Benoît Epron analysait les trois stades de déploiement des dispositifs à l’aune de l’interdépendance des contraintes techniques, éditoriales et économiques. En moins de trois décennies, la lecture numérique passe de l’ordinateur individuel multitâche à la tablette électronique portable, exclusivement réservée à la lecture avec l’apparition de la liseuse à encre électronique, ou non avec la tablette tactile connectée. À chaque stade de son évolution, la lecture numérique gagne en capacité d’adaptation à son dispositif, à moins que ce ne soit l’inverse, et que la spécialisation des dispositifs traduise la diversité des pratiques. La problématique souligne d’emblée la pluralité des acteurs en scène. La succession des phases de maturation montre comment l’approche des contraintes dans leur interconnexion finira par assurer aux acteurs des technologies la place de leader sur le marché du livre numérique.

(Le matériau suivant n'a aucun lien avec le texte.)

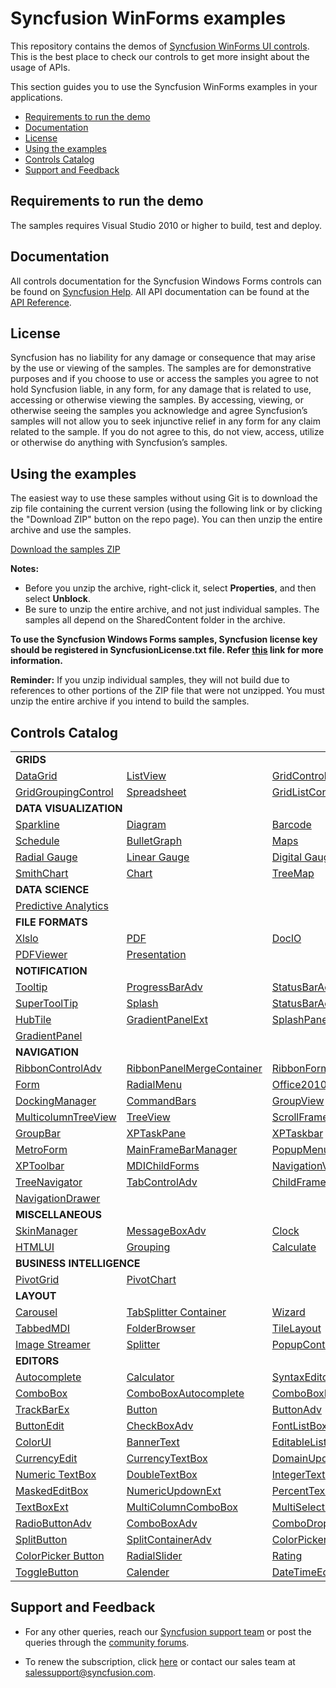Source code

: # Syncfusion WinForms examples

This repository contains the demos of [Syncfusion WinForms UI controls](https://www.syncfusion.com/products/winforms?utm_source=github&utm_medium=listing). This is the best place to check our controls to get more insight about the usage of APIs.

This section guides you to use the Syncfusion WinForms examples in your applications.

* [Requirements to run the demo](#requirements-to-run-the-demo)
* [Documentation](#documentation)
* [License](#license)
* [Using the examples](#using-the-examples)
* [Controls Catalog](#controls-catalog)
* [Support and Feedback](#support-and-feedback)

## <a name="requirements-to-run-the-demo"></a>Requirements to run the demo ##

The samples requires Visual Studio 2010 or higher to build, test and deploy. 

## <a name="documentation"></a>Documentation ##

All controls documentation for the Syncfusion Windows Forms controls can be found on [Syncfusion Help](https://help.syncfusion.com/windowsforms/overview?utm_source=github&utm_medium=listing). All API documentation can be found at the [API Reference](https://help.syncfusion.com/cr/windowsforms?utm_source=github&utm_medium=listing).


## <a name="license"></a>License ##

Syncfusion has no liability for any damage or consequence that may arise by the use or viewing of the samples. The samples are for demonstrative purposes and if you choose to use or access the samples you agree to not hold Syncfusion liable, in any form, for any damage that is related to use, accessing or otherwise viewing the samples. By accessing, viewing, or otherwise seeing the samples you acknowledge and agree Syncfusion’s samples will not allow you to seek injunctive relief in any form for any claim related to the sample. If you do not agree to this, do not view, access, utilize or otherwise do anything with Syncfusion’s samples.

## <a name="using-the-samples"></a>Using the examples ##

The easiest way to use these samples without using Git is to download the zip file containing the current version (using the following link or by clicking the "Download ZIP" button on the repo page). You can then unzip the entire archive and use the samples.

   [Download the samples ZIP](../../archive/master.zip)

   **Notes:** 
   * Before you unzip the archive, right-click it, select **Properties**, and then select **Unblock**.
   * Be sure to unzip the entire archive, and not just individual samples. The samples all depend on the SharedContent folder in the archive.  

**To use the Syncfusion Windows Forms samples, Syncfusion license key should be registered in SyncfusionLicense.txt file. Refer [this](https://www.syncfusion.com/kb/9002?utm_source=github&utm_medium=listing) link for more information.**



**Reminder:** If you unzip individual samples, they will not build due to references to other portions of the ZIP file that were not unzipped. You must unzip the entire archive if you intend to build the samples.


## <a name="controls-catalog"></a>Controls Catalog ## 

<table>
<tr>
<td colspan="3" rowspan="1">
<b>GRIDS<b>
</td>
</tr>    
<tr>
<td>
<a href="DataGrid.WinForms/Samples">DataGrid</a>
</td>
<td>
<a href="Tools.Windows/Samples/List%20Controls/SfListView">ListView</a>
</td>
<td>
<a href="Grid.Windows/Samples/Serialization/Serialization%20Demo">GridControl</a>
</tr>
<tr>
<td>
<a href="Grid.Grouping.Windows/Samples">GridGroupingControl</a>
</td>
<td>
<a href="Spreadsheet.Windows">Spreadsheet</a>
</td>
<td>
<a href="Grid.Windows/Samples/Grid%20List%20Control">GridListControl</a>
</td>
</tr>
<tr>
<td colspan="3" rowspan="1">
<b>DATA VISUALIZATION</b>
</td>
</tr>    
<tr>
<td>
<a href="Spreadsheet.Windows/Samples/Sparklines">Sparkline</a>
</td>
<td>
<a href="Diagram.Windows/Samples">Diagram</a>
</td>
<td>
<a href="SfBarcode.Windows/Samples">Barcode</a>
</td>
</tr>
<tr>
<td>
<a href="Schedule.Windows/Samples">Schedule</a>
</td>
<td>
<a href="BulletGraph.Windows/Samples">BulletGraph</a>
</td>
<td>
<a href="Maps.Windows">Maps</a>
</td>
</tr>
<tr>
<td>
<a href="Gauge.Windows/Samples/RadialGauge/RadialGauge">Radial Gauge</a>
</td>
<td>
<a href="Gauge.Windows/Samples/LinearGauge/LinearGauge">Linear Gauge</a>
</td>
<td>
<a href="Gauge.Windows/Samples/DigitalGauge/DigitalGauge">Digital Gauge</a>
</td>
</tr>
<tr>
<td>
<a href="SmithChart.WinForms/Samples">SmithChart</a>
</td>
<td>
<a href="Chart.Windows/Samples">Chart</a>
</td>
<td>
<a href="TreeMap.Windows">TreeMap</a>
</td>
</tr>
<tr>
<td colspan="3" rowspan="1">
<b>DATA SCIENCE</b>
</td>
</tr>    
<tr>
<td colspan="3" rowspan="1">
<a href="PMML.Windows/PMMLWFSampleBrowser">Predictive Analytics</a>
</td>
</tr>
<tr>
<td colspan="3" rowspan="1">
<b>FILE FORMATS</b>
</td>
</tr>    
<tr>
<td>
<a href="XlsIO.Windows/Samples">Xlslo</a>
</td>
<td>
<a href="PDF.Windows/Samples">PDF</a>
</td>
<td>
<a href="DocIO.Windows/Samples">DoclO</a>
</td>
</tr>
<tr>
<td >
<a href="PdfViewer.Windows/Samples">PDFViewer</a>
</td>
<td colspan="2" rowspan="1">
<a href="Presentation.Windows/Samples">Presentation</a>
</td>
</tr>
<tr>
<td colspan="3" rowspan="1">
<b>NOTIFICATION</b>
</td>
</tr>    
<tr>
<td>
<a href="Core.WinForms/Samples/SfToolTip/GettingStarted">Tooltip</a>
</td>
<td>
<a href="Tools.Windows/Samples/Progressbar">ProgressBarAdv</a>
</td>
<td>
<a href="Tools.Windows/Samples/StatusBar/StatusBarAdv">StatusBarAdv</a>
</td>
</tr>
<tr>
<td>
<a href="Tools.Windows/Samples/Super%20Tooltip/SuperTooltip">SuperToolTip</a>
</td>
<td>
<a href="Tools.Windows/Samples/Splash/Splash%20Control">Splash</a>
</td>
<td>
<a href="Tools.Windows/Samples/StatusBar/StatusBarAdv%20Panel">StatusBarAdvPanel</a>
</td>
</tr>
<tr>
<td>
<a href="Tools.Windows/Samples/HubTile/HubTile/HubTile">HubTile</a>
</td>
<td>
<a href="Tools.Windows/Samples/Container%20controls/Gradient%20Panel">GradientPanelExt</a>
</td>
<td>
<a href="Tools.Windows/Samples/Splash/SplashPanel">SplashPanel</a>
</td>
</tr>
<tr>
<td colspan="3" rowspan="1">
<a href="Tools.Windows/Samples/Container%20controls/Gradient%20Panel">GradientPanel</a>
</td>
</tr>
<tr>
<td colspan="3" rowspan="1">
<b>NAVIGATION</b>
</td>
</tr>    
<tr>
<td>
<a href="Tools.Windows/Samples/Ribbon/RibbonControlAdv">RibbonControlAdv</a>
</td>
<td>
<a href="Tools.Windows/Samples/Ribbon/RibbonMerge">RibbonPanelMergeContainer</a>
</td>
<td>
<a href="Tools.Windows/Samples/Ribbon">RibbonForm</a>
</td>
</tr>
<tr>
<td>
<a href="Core.WinForms/Samples/SfForm">Form</a>
</td>
<td>
<a href="Tools.Windows/Samples/RadialMenu/RadialMenu">RadialMenu</a>
</td>
<td>
<a href="Tools.Windows/Samples/Office%20Style%20Form/Office2010Form">Office2010Form</a>
</td>
</tr>
<tr>
<td>
<a href="Tools.Windows/Samples/Docking%20manager">DockingManager</a>
</td>
<td>
<a href="Tools.Windows/Samples/ToolBars/Command%20Bars">CommandBars</a>
</td>
<td>
<a href="Grid.Grouping.Windows">GroupView</a>
</td>
</tr>
<tr>
<td>
<a href="Tools.Windows/Samples/TreeView/Multi%20Column%20TreeView">MulticolumnTreeView</a>
</td>
<td>
<a href="Tools.Windows/Samples/TreeView">TreeView</a>
</td>
<td>
<a href="Tools.Windows/Samples/Scrollers%20Frame/Scrollers%20Frame">ScrollFrame</a>
</td>
</tr>
<tr>
<td>
<a href="Tools.Windows/Samples/GroupBar">GroupBar</a>
</td>
<td>
<a href="Tools.Windows/Samples/Wizard/Task%20Pane">XPTaskPane</a>
</td>
<td>
<a href="Tools.Windows/Samples/TaskBar/XpTaskbar">XPTaskbar</a>
</td>
</tr>
<tr>
<td>
<a href="Tools.Windows/Samples">MetroForm</a>
</td>
<td>
<a href="Tools.Windows/Samples/Menu">MainFrameBarManager</a>
</td>
<td>
<a href="Tools.Windows/Samples/Container%20controls/Popup%20Container">PopupMenu</a>
</td>
</tr>
<tr>
<td>
<a href="Tools.Windows/Samples/ToolBars/Toolbars">XPToolbar</a>
</td>
<td>
<a href="Tools.Windows/Samples/Menu/MDI">MDIChildForms</a>
</td>
<td>
<a href="Tools.Windows/Samples/Hierarchical%20navigator/Navigation%20View">NavigationView</a>
</td>
</tr>
<tr>
<td>
<a href="Tools.Windows/Samples/TreeNavigator">TreeNavigator</a>
</td>
<td>
<a href="Tools.Windows/Samples/TabControl">TabControlAdv</a>
</td>
<td>
<a href="Tools.Windows/Samples/Menu">ChildFrameBarManager</a>
</td>
</tr>
<tr>
<td>
<a href="Tools.Windows/Samples/NavigationDrawer">NavigationDrawer</a>
</td>
<td colspan="3" rowspan="1">
  
</td>
</tr>
<tr>
<td colspan="3" rowspan="1">
<b>MISCELLANEOUS</b>
</td>
</tr>    
<tr>
<td>
<a href="Tools.Windows/Samples/Skin%20Manager/Skin%20Manager">SkinManager</a>
</td>
<td>
<a href="Tools.Windows/Samples/MessageBoxAdv/MessageBoxAdv">MessageBoxAdv</a>
</td>
<td>
<a href="Tools.Windows/Samples/Clock/Clock">Clock</a>
</td>
</tr>
<tr>
<td>
<a href="HTMLUI.Windows">HTMLUI</a>
</td>
<td>
<a href="Grid.Grouping.Windows/Samples">Grouping</a>
</td>
<td>
<a href="Calculate.Windows/Samples">Calculate</a>
</td>
</tr>
<tr>
<td colspan="3" rowspan="1">
<b>BUSINESS INTELLIGENCE</b>
</td>
</tr>    
<tr>
<td>
<a href="XlsIO.Windows/Samples/Business%20Intelligence/Pivot%20Table">PivotGrid</a>
</td>
<td colspan="2" rowspan="1">
<a href="XlsIO.Windows/Samples/Business%20Intelligence/Pivot%20Chart">PivotChart</a>
</td>
</tr>
<tr>
<td colspan="3" rowspan="1">
<b>LAYOUT</b>
</td>
</tr>    
<tr>
<td>
<a href="Tools.Windows/Samples/Carousel/Carousel">Carousel</a>
</td>
<td>
<a href="Tools.Windows/Samples/Container%20controls/TabBarSplitter">TabSplitter Container</a>
</td>
<td>
<a href="Tools.Windows/Samples/Wizard/Wizard%20Control">Wizard</a>
</td>
</tr>
<tr>
<td>
<a href="Tools.Windows/Samples/TabbedMdi%20manager/Tabbed%20MDI">TabbedMDI</a>
</td>
<td>
<a href="Tools.Windows/Samples/FolderBrowser/Folder%20Browser">FolderBrowser</a>
</td>
<td>
<a href="Tools.Windows/Samples/Tile%20layout/TileLayout">TileLayout</a>
</td>
</tr>
<tr>
<td>
<a href="Tools.Windows/Samples/Tile%20layout/TileLayout">Image Streamer</a>
</td>
<td>
<a href="Tools.Windows/Samples/Tile%20layout/TileLayout">Splitter</a>
</td>
<td>
<a href="Tools.Windows/Samples/Container%20controls/Popup%20Container">PopupControlContainer</a>
</td>
</tr>
<tr>
<td colspan="3" rowspan="1">
<b>EDITORS</b>
</td>
</tr>                               
<tr>
<td>
<a href="Tools.Windows/Samples/Input%20Controls/Autocomplete">Autocomplete</a>
</td>
<td>
<a href="Tools.Windows/Samples/Input%20Controls/Calculator">Calculator</a>
</td>
<td>
<a href="Tools.Windows/Samples/Editor%20Controls/Editor%20Controls">SyntaxEditor</a>
</td>
</tr>
<tr>
<td>
<a href="Tools.Windows/Samples/List%20Controls/SfComboBox">ComboBox</a>
</td>
<td>
<a href="Tools.Windows/Samples/List%20Controls/ComboBox%20Autocomplete">ComboBoxAutocomplete</a>
</td>
<td>
<a href="Tools.Windows/Samples/List%20Controls/ComboBox%20Base">ComboBoxBase</a>
</td>
</tr>
<tr>
<td>
<a href="Tools.Windows/Samples/Editor%20Controls/Editor%20Controls">TrackBarEx</a>
</td>
<td>
<a href="Core.WinForms/Samples/SfButton">Button</a>
</td>
<td>
<a href="Tools.Windows/Samples/Editor%20Controls/Editor%20Controls">ButtonAdv</a>
</td>
</tr>
<tr>
<td>
<a href="Tools.Windows/Samples/Editor%20Controls/Editor%20Controls">ButtonEdit</a>
</td>
<td>
<a href="Tools.Windows/Samples/Input%20Controls/CheckBoxAdv">CheckBoxAdv</a>
</td>
<td>
<a href="Tools.Windows/Samples/List%20Controls/FontListBox">FontListBox</a>
</td>
</tr>
<tr>
<td>
<a href="Tools.Windows/Samples/ColorUI%20Controls/Color%20UI%20Control">ColorUI</a>
</td>
<td>
<a href="Tools.Windows/Samples/Editor%20Controls/Editor%20Controls">BannerText</a>
</td>
<td>
<a href="Tools.Windows/Samples/Editor%20Controls/Editor%20Controls">EditableList</a>
</td>
</tr>
<tr>
<td>
<a href="Tools.Windows/Samples/Editor%20Controls/Editor%20Controls">CurrencyEdit</a>
</td>
<td>
<a href="Tools.Windows/Samples/Editor%20Controls/Editor%20Controls">CurrencyTextBox</a>
</td>
<td>
<a href="Tools.Windows/Samples/Editor%20Controls/Editor%20Controls">DomainUpdownExt</a>
</td>
</tr>
<tr>
<td>
<a href="Tools.Windows/Samples/Input%20Controls/SfNumericTextBox">Numeric TextBox</a>
</td>
<td>
<a href="Tools.Windows/Samples/Editor%20Controls/Editor%20Controls">DoubleTextBox</a>
</td>
<td>
<a href="Tools.Windows/Samples/Editor%20Controls/Editor%20Controls">IntegerTextBox</a>
</td>
</tr>
<tr>
<td>
<a href="Tools.Windows/Samples/Editor%20Controls/Editor%20Controls">MaskedEditBox</a>
</td>
<td>
<a href="Tools.Windows/Samples/Editor%20Controls/Editor%20Controls">NumericUpdownExt</a>
</td>
<td>
<a href="Tools.Windows/Samples/Editor%20Controls/Editor%20Controls">PercentTextBox</a>
</td>
</tr><tr>
<td>
<a href="Tools.Windows/Samples/Editor%20Controls/Editor%20Controls">TextBoxExt</a>
</td>
<td>
<a href="Tools.Windows/Samples/List%20Controls/Multi%20Column%20ComboBox">MultiColumnComboBox</a>
</td>
<td>
<a href="Tools.Windows/Samples/List%20Controls/MultiSelectionComboBox">MultiSelectionComboBox</a>
</td>
</tr>
<tr>
<td>
<a href="Tools.Windows/Samples/Input%20Controls/RadioButtonAdv">RadioButtonAdv</a>
</td>
<td>
<a href="Tools.Windows/Samples/List%20Controls/ComboBoxAdv">ComboBoxAdv</a>
</td>
<td>
<a href="Tools.Windows/Samples/List%20Controls/Combo%20DropDown">ComboDropDown</a>
</td>
</tr>
<tr>
<td>
<a href="Core.WinForms/Samples/SfButton/Buttons">SplitButton</a>
</td>
<td>
<a href="Tools.Windows/Samples/Container%20controls/Split%20ContainerAdv">SplitContainerAdv</a>
</td>
<td>
<a href="Tools.Windows/Samples/ColorUI%20Controls/Color%20UI%20Control">ColorPickerUIAdv</a>
</td>
</tr>
<tr>
<td>
<a href="Tools.Windows/Samples/ColorUI%20Controls/ColorPickerButton">ColorPicker Button</a>
</td>
<td>
<a href="Tools.Windows/Samples/RadialSlider/RadialSlider">RadialSlider</a>
</td>
<td>
<a href="Tools.Windows/Samples/RatingControl">Rating</a>
</td>
</tr>
<tr>
<td>
<a href="Tools.Windows/Samples/ToggleButton/ToggleButton">ToggleButton</a>
</td>
<td>
<a href="Tools.Windows/Samples/Input%20Controls/SfCalendar">Calender</a>
</td>
<td>
<a href="Tools.Windows/Samples/Input%20Controls/SfDateTimeEdit/Getting%20Started">DateTimeEdit</a>
</td>
</tr>
</table>

## <a name="support-and-feedback"></a>Support and Feedback ##

* For any other queries, reach our [Syncfusion support team](https://www.syncfusion.com/support/directtrac/incidents/newincident?utm_source=github&utm_medium=listing) or post the queries through the [community forums](https://www.syncfusion.com/forums?utm_source=github&utm_medium=listing).

* To renew the subscription, click [here](https://www.syncfusion.com/sales/products?utm_source=github&utm_medium=listing) or contact our sales team at <salessupport@syncfusion.com>.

Dans la première phase du déploiement, l’ordinateur est le seul dispositif de consultation des ressources numériques. Le contenu est exclusivement homothétique, lisible sur cédérom en local ou sur le web en mode connecté, qui propulse alors l’offre des revues numériques. On observe vite que le support de lecture contraint l’approche du contenu. Si le terminal convient bien à la manipulation de l’information, il n’est pas adapté à la lecture de longue durée. Ainsi, le succès rencontré par la consultation de revues auprès de la communauté scientifique est inversement proportionnel au désintérêt que suscite le livre, dont le format n’est pas adapté à la lecture sur écran. L’incidence sur l’offre éditoriale et commerciale est immédiate et les éditeurs multiplient l’offre de bouquets de revues auprès des bibliothèques au détriment des livres.

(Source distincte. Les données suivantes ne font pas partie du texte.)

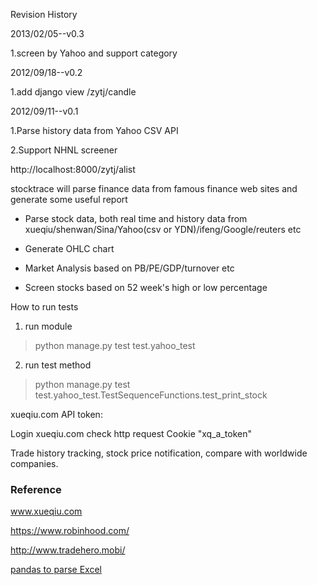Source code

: Revision History

2013/02/05--v0.3

1.screen by Yahoo and support category

2012/09/18--v0.2

1.add django view /zytj/candle

2012/09/11--v0.1

1.Parse history data from Yahoo CSV API

2.Support NHNL screener

http://localhost:8000/zytj/alist

stocktrace will parse finance data from famous finance web sites and generate some useful report

* Parse stock data, both real time and history data from xueqiu/shenwan/Sina/Yahoo(csv or YDN)/ifeng/Google/reuters etc

* Generate OHLC chart

* Market Analysis based on PB/PE/GDP/turnover etc

* Screen stocks based on 52 week's high or low percentage


How to run tests

1. run module

> python manage.py test test.yahoo_test

2. run test method

> python manage.py test test.yahoo_test.TestSequenceFunctions.test_print_stock


xueqiu.com API token:

Login xueqiu.com check http request Cookie "xq_a_token"

Trade history tracking, stock price notification, compare with worldwide companies.  

### Reference

www.xueqiu.com

https://www.robinhood.com/

http://www.tradehero.mobi/

[pandas to parse Excel](http://pbpython.com/excel-pandas-comp.html)






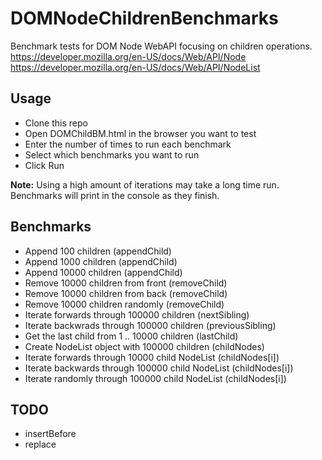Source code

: # DOMNodeChildrenBenchmarks
Benchmark tests for DOM Node WebAPI focusing on children operations.
https://developer.mozilla.org/en-US/docs/Web/API/Node
https://developer.mozilla.org/en-US/docs/Web/API/NodeList
## Usage
- Clone this repo
- Open DOMChildBM.html in the browser you want to test
- Enter the number of times to run each benchmark
- Select which benchmarks you want to run
- Click Run

**Note:** Using a high amount of iterations may take a long time run. Benchmarks will print in the console as they finish.
## Benchmarks
- Append 100 children (appendChild)
- Append 1000 children (appendChild)
- Append 10000 children (appendChild)
- Remove 10000 children from front (removeChild)
- Remove 10000 children from back (removeChild)
- Remove 10000 children randomly (removeChild)
- Iterate forwards through 100000 children (nextSibling)
- Iterate backwrads through 100000 children (previousSibling)
- Get the last child from 1 .. 10000 children (lastChild)
- Create NodeList object with 100000 children (childNodes)
- Iterate forwards through 10000 child NodeList (childNodes[i])
- Iterate backwards through 100000 child NodeList (childNodes[i])
- Iterate randomly through 100000 child NodeList (childNodes[i])

## TODO
- insertBefore
- replace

Surgit alors, dans la deuxième génération des dispositifs, la première liseuse, le Cybook, commercialisé par Cytale, exposé au Salon du livre de Paris en 2000. Avec ce nouveau support de lecture dédié, qui a tout d’un petit ordinateur portable au format livre, doté d’un stylet, d’un modem, et d’une bonne capacité de stockage, l’objectif est de faire basculer les pratiques de lecture vers le numérique dans un contexte de numérisation des pratiques sociales et professionnelles. Pour séduisante que soit l’invention technologique, cette fois plus adaptée au format livre, le Cybook manque la cible des gros lecteurs, statistiquement les moins proches des nouvelles technologies, qui sont réticents à acheter des livres stockés sur le serveur du fournisseur. Au-delà de l’échec, cette deuxième phase montre que l’offre éditoriale et tarifaire du livre numérique n’est pas au point et n’a pas pris toute la mesure symbolique du livre. Les deux problématiques, éditoriale et commerciale, vont de pair, et il s’agit tout autant de savoir ce qu’on vend et en quels termes juridiques (droit de disposer d’un fichier ou simple accès) que de savoir à quel coût, rien ne justifiant qu’un objet virtuel – le fichier numérique – soit vendu plus cher qu’un objet hautement symbolique, le livre.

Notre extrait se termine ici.